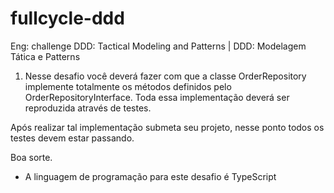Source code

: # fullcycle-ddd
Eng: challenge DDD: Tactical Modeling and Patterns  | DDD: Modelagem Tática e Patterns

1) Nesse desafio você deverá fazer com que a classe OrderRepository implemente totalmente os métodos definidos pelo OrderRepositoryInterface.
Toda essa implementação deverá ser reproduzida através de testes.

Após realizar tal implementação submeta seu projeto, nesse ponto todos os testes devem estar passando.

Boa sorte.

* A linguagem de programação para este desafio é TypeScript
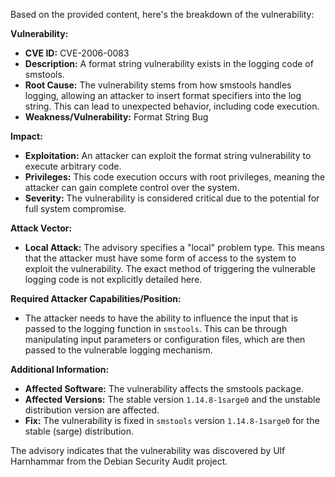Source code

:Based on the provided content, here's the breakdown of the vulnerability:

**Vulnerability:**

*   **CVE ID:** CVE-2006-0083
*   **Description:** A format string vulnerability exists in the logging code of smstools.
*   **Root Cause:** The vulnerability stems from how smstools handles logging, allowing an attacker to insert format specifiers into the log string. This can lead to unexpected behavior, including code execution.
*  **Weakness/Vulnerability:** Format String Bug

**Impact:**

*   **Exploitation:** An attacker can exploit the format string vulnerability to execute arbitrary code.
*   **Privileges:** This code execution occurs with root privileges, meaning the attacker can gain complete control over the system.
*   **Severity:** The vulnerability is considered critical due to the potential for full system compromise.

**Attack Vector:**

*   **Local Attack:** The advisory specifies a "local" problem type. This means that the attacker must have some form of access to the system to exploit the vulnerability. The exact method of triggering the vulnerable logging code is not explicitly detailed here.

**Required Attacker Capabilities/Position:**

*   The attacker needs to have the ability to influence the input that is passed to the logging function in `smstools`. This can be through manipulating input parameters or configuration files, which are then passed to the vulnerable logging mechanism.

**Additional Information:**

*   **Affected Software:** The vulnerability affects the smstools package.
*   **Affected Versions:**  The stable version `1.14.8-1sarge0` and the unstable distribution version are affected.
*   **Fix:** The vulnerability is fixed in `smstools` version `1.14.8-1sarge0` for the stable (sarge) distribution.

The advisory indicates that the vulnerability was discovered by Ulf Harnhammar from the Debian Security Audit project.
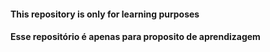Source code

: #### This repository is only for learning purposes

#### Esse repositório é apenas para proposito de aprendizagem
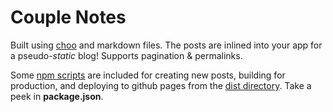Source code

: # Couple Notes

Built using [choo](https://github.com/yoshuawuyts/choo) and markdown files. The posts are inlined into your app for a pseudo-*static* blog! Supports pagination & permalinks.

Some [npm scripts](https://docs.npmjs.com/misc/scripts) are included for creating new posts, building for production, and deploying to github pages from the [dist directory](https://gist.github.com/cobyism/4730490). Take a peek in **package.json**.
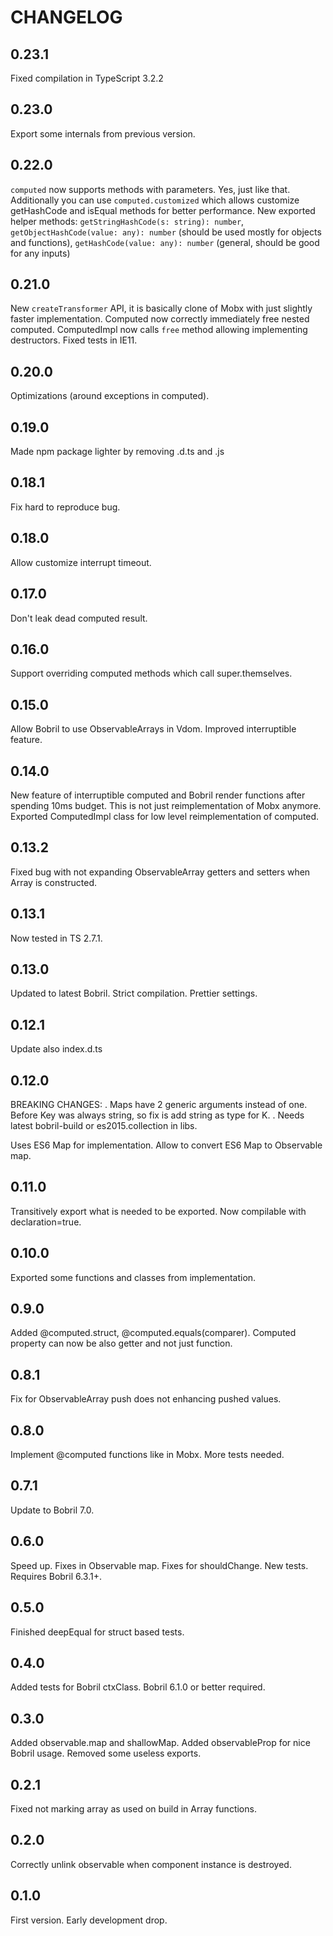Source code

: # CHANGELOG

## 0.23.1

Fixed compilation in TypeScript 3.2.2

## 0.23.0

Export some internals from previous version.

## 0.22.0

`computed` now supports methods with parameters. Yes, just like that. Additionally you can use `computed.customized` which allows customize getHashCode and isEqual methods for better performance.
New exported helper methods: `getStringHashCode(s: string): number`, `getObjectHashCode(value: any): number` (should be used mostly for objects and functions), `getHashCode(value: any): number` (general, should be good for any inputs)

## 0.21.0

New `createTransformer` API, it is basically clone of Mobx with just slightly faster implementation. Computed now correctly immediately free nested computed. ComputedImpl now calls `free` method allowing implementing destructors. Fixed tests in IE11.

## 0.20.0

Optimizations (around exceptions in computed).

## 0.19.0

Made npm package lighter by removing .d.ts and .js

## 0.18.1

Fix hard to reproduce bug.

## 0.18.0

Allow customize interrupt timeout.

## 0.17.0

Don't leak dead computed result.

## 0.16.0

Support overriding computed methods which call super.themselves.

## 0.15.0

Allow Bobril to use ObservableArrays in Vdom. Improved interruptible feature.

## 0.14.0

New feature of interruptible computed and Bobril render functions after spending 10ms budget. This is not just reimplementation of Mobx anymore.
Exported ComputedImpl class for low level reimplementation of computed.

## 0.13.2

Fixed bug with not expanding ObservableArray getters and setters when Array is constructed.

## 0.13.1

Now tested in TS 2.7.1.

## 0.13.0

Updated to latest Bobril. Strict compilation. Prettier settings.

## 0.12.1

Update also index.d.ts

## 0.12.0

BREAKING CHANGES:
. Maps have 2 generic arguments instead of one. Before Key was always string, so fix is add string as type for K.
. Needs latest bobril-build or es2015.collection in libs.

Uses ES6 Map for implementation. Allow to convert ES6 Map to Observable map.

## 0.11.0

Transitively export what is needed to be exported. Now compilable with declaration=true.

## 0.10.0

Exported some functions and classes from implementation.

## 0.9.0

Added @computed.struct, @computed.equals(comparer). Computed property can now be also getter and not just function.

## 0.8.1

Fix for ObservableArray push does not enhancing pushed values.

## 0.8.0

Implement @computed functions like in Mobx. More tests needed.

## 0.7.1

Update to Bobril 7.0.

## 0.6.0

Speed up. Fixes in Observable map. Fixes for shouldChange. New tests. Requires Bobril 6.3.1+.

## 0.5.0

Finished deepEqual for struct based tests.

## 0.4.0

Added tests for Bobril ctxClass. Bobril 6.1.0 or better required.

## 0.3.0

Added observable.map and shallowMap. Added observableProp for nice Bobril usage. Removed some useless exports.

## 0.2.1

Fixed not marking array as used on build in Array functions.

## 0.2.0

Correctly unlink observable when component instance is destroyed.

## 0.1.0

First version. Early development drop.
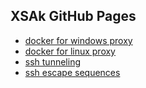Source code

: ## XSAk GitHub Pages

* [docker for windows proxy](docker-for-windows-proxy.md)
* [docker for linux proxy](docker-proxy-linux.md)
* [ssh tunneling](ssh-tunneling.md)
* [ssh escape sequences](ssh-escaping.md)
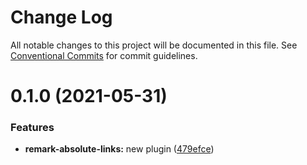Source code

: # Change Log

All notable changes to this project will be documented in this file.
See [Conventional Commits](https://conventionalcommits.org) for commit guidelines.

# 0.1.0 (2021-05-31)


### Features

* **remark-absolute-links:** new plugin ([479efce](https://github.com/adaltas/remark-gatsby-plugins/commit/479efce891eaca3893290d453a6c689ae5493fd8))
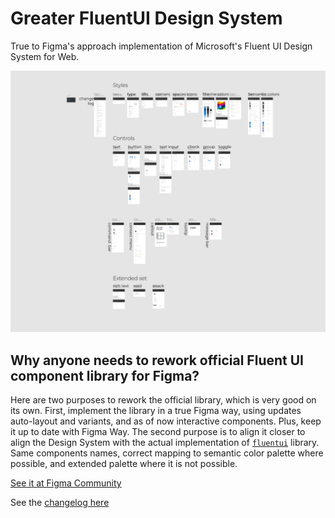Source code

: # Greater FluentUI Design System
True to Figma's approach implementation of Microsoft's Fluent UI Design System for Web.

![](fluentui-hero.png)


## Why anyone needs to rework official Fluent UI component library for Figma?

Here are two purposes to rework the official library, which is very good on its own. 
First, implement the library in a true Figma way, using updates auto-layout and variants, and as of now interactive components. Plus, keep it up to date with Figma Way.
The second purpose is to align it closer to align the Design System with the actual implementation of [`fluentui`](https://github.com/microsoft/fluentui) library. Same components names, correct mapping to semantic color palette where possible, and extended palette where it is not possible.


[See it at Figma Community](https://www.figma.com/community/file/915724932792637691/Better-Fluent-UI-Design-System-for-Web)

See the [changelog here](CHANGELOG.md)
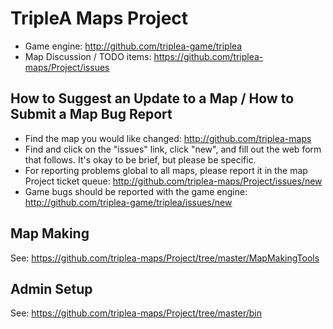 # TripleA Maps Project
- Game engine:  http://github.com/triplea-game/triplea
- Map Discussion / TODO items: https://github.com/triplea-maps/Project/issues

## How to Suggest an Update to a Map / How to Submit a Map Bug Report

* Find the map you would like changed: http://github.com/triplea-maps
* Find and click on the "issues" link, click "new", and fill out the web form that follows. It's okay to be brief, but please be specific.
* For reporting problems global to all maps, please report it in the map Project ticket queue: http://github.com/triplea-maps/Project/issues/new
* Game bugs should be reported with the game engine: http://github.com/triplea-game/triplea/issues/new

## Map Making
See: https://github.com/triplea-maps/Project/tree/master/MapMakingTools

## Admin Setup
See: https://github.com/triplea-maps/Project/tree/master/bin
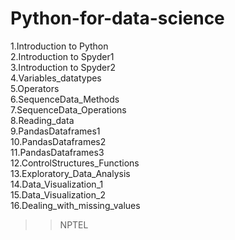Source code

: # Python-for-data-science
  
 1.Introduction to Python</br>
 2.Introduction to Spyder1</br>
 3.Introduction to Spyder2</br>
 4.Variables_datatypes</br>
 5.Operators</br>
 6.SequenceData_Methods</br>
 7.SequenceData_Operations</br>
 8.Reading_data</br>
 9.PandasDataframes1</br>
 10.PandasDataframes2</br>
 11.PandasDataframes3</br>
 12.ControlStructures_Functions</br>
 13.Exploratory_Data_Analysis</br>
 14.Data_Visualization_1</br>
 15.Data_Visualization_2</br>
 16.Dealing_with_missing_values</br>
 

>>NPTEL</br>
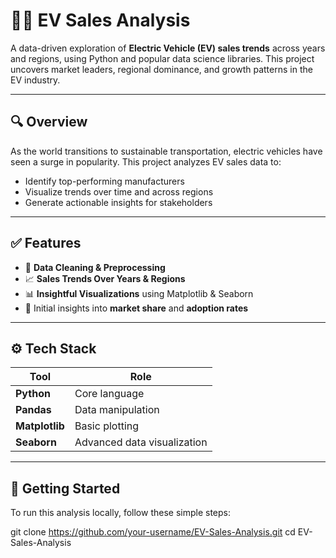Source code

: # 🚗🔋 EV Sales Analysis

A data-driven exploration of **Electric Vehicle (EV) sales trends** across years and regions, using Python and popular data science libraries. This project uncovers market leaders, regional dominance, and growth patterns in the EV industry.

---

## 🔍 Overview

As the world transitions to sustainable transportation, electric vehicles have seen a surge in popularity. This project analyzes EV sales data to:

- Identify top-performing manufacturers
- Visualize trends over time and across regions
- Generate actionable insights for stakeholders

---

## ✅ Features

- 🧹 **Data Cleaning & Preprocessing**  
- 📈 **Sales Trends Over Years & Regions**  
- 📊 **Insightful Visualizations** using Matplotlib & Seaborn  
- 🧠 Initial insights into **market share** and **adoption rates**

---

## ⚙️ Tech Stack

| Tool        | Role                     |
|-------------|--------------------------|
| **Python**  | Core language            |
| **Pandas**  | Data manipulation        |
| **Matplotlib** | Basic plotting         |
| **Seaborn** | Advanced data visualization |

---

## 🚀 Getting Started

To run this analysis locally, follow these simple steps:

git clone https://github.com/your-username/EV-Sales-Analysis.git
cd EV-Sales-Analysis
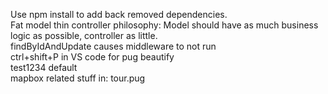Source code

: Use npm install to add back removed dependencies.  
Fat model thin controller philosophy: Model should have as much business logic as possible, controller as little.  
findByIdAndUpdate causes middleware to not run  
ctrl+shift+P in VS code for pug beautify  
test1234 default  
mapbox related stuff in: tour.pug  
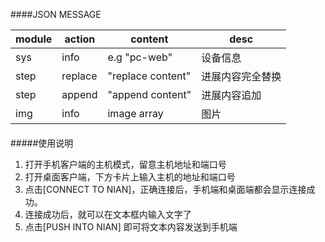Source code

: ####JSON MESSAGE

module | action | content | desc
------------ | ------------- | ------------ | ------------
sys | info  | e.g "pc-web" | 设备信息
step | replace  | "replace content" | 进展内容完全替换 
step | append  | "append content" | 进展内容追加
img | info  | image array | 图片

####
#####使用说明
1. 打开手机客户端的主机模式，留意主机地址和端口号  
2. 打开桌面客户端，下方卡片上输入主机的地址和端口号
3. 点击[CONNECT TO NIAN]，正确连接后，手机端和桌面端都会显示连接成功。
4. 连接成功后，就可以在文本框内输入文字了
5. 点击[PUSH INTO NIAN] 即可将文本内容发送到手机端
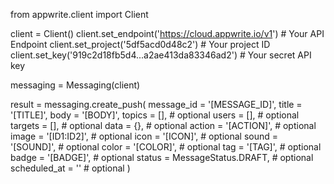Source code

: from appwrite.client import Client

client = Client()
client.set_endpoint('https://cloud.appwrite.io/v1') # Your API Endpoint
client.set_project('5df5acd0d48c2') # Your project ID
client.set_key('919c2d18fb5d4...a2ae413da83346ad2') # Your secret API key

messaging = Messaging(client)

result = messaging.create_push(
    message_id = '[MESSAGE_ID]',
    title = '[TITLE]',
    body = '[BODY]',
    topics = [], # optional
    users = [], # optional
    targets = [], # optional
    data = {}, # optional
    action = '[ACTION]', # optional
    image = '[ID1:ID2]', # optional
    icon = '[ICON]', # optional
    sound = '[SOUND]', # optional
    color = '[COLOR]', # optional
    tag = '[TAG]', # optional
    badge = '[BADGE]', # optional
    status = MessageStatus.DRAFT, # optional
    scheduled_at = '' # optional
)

● ● ● ●

Task directions
Transcribe, word for word, the stretch of lines in the data above from the one with "#### Esse repositório" through the one with "for better performance."; omit all pictures.

Solution for this problem
#### Esse repositório é apenas para proposito de aprendizagem
Source code

: # Couple Notes

Built using [choo](https://github.com/yoshuawuyts/choo) and markdown files. The posts are inlined into your app for a pseudo-*static* blog! Supports pagination & permalinks.

Some [npm scripts](https://docs.npmjs.com/misc/scripts) are included for creating new posts, building for production, and deploying to github pages from the [dist directory](https://gist.github.com/cobyism/4730490). Take a peek in **package.json**.
Source code

: # CHANGELOG

## 0.23.1

Fixed compilation in TypeScript 3.2.2

## 0.23.0

Export some internals from previous version.

## 0.22.0

`computed` now supports methods with parameters. Yes, just like that. Additionally you can use `computed.customized` which allows customize getHashCode and isEqual methods for better performance.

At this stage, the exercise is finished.